[About this task]
Below are entries. Copy exactly the lines running from the line that holds "Even though we" to the line that holds "computations whether they", with both ends included.

[Data]
____
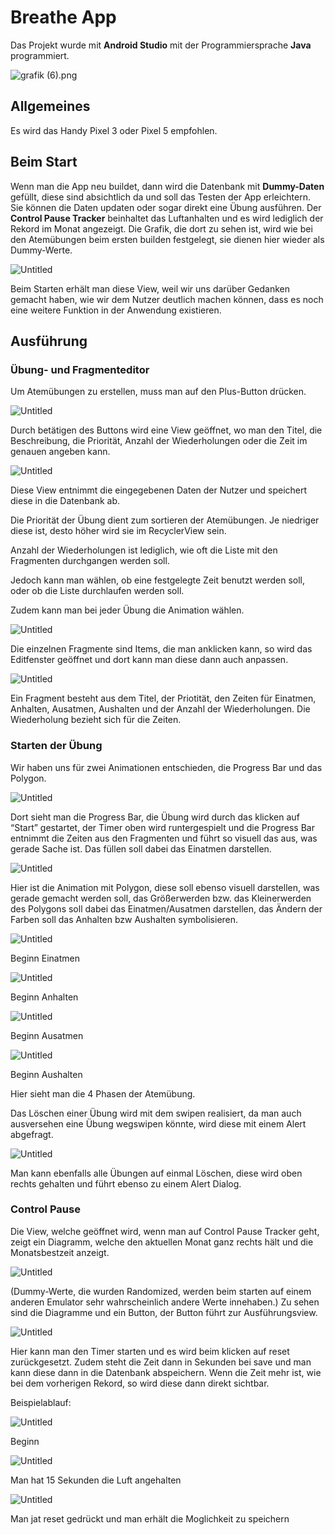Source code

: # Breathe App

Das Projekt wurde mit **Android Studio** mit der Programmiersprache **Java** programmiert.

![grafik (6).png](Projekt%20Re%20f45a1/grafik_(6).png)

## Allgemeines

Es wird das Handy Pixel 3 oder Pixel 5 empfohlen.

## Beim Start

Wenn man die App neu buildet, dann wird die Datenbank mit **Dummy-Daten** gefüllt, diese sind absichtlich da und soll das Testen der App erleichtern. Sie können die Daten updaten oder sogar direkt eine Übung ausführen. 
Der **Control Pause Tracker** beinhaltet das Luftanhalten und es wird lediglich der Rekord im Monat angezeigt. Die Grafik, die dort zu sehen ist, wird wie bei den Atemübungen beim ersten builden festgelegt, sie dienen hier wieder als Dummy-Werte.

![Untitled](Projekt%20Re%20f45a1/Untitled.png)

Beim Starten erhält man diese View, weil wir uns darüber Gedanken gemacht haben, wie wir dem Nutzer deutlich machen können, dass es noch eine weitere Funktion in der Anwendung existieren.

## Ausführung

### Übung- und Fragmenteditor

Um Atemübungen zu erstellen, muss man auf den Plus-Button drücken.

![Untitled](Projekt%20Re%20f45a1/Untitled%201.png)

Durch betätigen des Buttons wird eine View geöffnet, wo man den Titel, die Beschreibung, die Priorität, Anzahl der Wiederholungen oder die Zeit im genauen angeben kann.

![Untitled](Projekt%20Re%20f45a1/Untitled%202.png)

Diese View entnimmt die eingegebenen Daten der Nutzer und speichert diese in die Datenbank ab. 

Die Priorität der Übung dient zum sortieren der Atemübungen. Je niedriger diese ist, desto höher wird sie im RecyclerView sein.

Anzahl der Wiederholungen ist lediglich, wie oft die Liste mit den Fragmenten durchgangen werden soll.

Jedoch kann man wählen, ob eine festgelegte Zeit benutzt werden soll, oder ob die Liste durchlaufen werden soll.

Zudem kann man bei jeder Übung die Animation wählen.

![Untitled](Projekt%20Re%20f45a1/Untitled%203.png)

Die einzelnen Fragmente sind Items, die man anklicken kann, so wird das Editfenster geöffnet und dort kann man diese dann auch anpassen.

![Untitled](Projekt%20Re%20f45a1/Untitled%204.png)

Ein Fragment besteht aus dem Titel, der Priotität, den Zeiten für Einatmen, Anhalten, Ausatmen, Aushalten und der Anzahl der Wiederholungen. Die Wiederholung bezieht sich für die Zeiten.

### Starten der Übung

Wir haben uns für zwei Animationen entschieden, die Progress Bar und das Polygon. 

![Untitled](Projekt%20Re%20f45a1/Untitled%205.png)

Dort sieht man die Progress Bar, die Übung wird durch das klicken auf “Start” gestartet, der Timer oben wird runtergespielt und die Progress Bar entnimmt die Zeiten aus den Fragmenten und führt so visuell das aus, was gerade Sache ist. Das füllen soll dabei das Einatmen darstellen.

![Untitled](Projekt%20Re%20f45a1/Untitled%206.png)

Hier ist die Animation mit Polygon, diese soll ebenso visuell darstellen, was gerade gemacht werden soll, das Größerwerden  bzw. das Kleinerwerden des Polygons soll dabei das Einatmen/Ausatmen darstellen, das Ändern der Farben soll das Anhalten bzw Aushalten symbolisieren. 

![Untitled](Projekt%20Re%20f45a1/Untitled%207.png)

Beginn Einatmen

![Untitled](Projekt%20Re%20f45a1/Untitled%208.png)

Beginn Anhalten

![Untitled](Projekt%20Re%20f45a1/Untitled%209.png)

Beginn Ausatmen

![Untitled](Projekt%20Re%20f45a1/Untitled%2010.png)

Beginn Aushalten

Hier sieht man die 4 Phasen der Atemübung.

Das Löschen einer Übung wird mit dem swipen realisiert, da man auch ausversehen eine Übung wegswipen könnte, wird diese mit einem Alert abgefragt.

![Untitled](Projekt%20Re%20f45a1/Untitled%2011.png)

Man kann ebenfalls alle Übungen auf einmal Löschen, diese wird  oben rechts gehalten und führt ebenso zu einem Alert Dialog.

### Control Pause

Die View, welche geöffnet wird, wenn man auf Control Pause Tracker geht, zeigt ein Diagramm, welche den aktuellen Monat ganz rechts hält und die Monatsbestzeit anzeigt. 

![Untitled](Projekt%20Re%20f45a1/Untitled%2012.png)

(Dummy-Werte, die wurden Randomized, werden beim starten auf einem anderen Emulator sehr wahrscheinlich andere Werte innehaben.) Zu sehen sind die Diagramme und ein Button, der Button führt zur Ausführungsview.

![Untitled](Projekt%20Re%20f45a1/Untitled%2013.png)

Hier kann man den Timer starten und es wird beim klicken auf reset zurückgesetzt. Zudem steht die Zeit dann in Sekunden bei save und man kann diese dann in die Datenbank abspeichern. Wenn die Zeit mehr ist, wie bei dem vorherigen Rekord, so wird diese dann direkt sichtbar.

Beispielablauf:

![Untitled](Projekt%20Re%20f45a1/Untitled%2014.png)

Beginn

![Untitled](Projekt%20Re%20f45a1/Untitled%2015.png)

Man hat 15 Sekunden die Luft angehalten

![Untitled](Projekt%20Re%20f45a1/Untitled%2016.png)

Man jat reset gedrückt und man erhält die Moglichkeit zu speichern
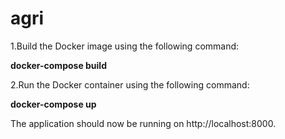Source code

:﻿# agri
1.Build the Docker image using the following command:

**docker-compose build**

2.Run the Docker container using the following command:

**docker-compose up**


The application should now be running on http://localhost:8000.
____
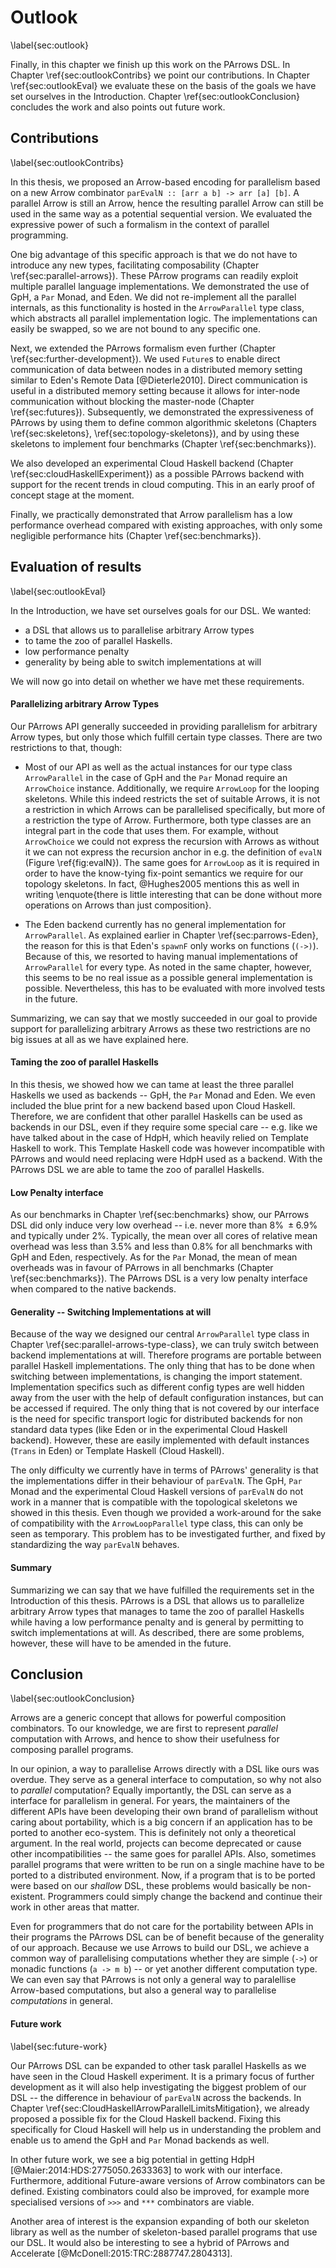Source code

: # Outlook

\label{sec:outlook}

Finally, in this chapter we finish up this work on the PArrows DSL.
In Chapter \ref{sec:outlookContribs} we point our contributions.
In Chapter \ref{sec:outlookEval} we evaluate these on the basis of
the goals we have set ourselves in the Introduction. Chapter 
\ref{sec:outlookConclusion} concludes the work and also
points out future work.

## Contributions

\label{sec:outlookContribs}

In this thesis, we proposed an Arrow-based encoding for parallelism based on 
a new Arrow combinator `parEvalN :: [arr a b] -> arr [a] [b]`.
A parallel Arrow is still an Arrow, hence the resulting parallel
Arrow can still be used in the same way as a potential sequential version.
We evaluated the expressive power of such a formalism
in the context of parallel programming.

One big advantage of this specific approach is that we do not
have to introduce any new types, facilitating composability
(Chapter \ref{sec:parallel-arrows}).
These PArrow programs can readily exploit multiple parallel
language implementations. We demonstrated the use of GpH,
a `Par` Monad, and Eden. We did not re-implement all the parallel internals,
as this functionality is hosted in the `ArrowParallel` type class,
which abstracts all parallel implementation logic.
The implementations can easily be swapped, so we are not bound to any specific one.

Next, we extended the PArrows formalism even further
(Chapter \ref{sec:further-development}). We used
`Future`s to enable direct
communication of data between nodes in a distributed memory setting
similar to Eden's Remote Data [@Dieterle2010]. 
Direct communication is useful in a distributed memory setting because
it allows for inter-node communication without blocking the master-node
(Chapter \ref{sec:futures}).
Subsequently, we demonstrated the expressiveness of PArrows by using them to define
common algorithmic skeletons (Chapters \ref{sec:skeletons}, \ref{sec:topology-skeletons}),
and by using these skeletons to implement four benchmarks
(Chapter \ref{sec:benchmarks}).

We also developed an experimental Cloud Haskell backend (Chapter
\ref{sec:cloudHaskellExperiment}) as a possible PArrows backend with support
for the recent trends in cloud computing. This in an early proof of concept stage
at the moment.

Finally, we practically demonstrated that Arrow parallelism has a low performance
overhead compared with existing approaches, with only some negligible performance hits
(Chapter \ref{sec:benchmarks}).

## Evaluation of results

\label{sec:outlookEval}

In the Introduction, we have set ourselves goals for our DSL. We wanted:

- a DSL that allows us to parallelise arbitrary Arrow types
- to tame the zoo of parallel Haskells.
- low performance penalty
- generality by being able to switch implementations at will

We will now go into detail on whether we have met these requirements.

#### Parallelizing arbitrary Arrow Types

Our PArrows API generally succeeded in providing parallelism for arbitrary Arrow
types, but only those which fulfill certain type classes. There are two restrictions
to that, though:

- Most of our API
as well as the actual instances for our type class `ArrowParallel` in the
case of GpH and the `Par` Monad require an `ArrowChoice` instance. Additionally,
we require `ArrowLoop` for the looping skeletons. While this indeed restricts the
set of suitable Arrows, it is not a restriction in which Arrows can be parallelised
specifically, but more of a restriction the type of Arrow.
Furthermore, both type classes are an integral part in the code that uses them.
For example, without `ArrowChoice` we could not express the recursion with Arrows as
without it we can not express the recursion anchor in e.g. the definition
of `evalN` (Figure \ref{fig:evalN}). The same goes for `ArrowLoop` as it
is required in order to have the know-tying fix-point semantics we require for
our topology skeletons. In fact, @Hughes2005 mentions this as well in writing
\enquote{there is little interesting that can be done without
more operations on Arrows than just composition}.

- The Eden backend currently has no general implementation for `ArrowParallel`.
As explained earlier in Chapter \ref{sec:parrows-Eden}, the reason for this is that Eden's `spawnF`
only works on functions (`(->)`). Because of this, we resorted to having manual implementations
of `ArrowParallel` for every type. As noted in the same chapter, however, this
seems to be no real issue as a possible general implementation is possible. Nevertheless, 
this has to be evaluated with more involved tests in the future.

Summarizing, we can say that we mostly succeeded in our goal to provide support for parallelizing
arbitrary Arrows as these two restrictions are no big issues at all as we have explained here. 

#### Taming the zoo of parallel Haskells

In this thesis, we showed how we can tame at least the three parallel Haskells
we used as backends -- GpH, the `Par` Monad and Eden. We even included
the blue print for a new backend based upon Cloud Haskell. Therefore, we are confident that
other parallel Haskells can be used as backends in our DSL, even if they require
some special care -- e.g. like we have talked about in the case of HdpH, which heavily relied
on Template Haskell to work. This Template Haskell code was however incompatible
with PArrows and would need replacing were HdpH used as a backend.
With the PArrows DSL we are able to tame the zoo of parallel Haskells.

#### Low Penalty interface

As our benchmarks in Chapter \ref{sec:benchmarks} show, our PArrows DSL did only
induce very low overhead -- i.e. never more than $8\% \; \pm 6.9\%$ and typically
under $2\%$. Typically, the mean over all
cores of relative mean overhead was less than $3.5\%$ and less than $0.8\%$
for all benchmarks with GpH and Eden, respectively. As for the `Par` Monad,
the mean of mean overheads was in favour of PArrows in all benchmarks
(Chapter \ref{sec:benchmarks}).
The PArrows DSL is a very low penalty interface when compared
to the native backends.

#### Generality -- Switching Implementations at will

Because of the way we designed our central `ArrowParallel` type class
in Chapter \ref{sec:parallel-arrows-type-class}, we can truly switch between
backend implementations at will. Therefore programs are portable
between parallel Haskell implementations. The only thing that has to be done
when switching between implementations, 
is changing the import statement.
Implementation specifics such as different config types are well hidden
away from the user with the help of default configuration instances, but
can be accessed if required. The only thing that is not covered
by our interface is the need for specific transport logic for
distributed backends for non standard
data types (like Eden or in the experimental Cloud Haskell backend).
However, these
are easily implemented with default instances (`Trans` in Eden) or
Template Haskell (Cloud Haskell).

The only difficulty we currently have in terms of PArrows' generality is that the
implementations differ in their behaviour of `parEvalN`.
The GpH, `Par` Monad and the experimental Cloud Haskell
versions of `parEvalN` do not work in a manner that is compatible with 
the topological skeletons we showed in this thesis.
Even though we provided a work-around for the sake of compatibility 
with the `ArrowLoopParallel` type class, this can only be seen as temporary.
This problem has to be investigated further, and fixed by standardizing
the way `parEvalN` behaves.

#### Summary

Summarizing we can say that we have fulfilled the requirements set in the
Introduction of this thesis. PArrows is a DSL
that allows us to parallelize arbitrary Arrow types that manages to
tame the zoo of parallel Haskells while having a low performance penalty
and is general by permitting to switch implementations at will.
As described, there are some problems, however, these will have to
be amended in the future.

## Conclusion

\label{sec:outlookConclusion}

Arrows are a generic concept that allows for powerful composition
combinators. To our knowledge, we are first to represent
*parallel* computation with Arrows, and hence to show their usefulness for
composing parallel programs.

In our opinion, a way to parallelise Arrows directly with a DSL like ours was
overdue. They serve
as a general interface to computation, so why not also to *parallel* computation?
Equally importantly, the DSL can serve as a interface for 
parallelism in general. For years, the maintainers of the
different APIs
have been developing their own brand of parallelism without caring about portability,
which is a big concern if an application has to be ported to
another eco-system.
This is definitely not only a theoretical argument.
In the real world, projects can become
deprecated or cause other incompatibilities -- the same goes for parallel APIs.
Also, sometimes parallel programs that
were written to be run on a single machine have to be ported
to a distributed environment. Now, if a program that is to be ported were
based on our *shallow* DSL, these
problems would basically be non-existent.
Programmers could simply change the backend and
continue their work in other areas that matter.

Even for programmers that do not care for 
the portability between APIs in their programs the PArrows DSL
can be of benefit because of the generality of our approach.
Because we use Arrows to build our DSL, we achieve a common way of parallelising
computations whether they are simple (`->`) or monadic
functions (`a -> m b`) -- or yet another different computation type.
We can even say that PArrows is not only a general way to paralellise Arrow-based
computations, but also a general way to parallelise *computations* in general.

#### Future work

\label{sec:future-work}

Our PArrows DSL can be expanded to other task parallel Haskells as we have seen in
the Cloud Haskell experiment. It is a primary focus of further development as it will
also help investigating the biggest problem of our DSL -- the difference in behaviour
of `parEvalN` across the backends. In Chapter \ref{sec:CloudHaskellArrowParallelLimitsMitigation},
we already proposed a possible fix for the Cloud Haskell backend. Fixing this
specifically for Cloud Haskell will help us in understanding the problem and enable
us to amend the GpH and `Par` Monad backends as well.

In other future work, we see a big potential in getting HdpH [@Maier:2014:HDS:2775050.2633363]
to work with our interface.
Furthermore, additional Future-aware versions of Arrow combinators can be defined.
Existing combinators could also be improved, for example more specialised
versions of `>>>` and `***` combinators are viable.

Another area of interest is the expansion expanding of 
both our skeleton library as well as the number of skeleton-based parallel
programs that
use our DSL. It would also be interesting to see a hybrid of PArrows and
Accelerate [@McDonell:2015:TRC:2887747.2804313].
____
[Exercise solution]
Even though we provided a work-around for the sake of compatibility 
with the `ArrowLoopParallel` type class, this can only be seen as temporary.
This problem has to be investigated further, and fixed by standardizing
the way `parEvalN` behaves.

#### Summary

Summarizing we can say that we have fulfilled the requirements set in the
Introduction of this thesis. PArrows is a DSL
that allows us to parallelize arbitrary Arrow types that manages to
tame the zoo of parallel Haskells while having a low performance penalty
and is general by permitting to switch implementations at will.
As described, there are some problems, however, these will have to
be amended in the future.

## Conclusion

\label{sec:outlookConclusion}

Arrows are a generic concept that allows for powerful composition
combinators. To our knowledge, we are first to represent
*parallel* computation with Arrows, and hence to show their usefulness for
composing parallel programs.

In our opinion, a way to parallelise Arrows directly with a DSL like ours was
overdue. They serve
as a general interface to computation, so why not also to *parallel* computation?
Equally importantly, the DSL can serve as a interface for 
parallelism in general. For years, the maintainers of the
different APIs
have been developing their own brand of parallelism without caring about portability,
which is a big concern if an application has to be ported to
another eco-system.
This is definitely not only a theoretical argument.
In the real world, projects can become
deprecated or cause other incompatibilities -- the same goes for parallel APIs.
Also, sometimes parallel programs that
were written to be run on a single machine have to be ported
to a distributed environment. Now, if a program that is to be ported were
based on our *shallow* DSL, these
problems would basically be non-existent.
Programmers could simply change the backend and
continue their work in other areas that matter.

Even for programmers that do not care for 
the portability between APIs in their programs the PArrows DSL
can be of benefit because of the generality of our approach.
Because we use Arrows to build our DSL, we achieve a common way of parallelising
computations whether they are simple (`->`) or monadic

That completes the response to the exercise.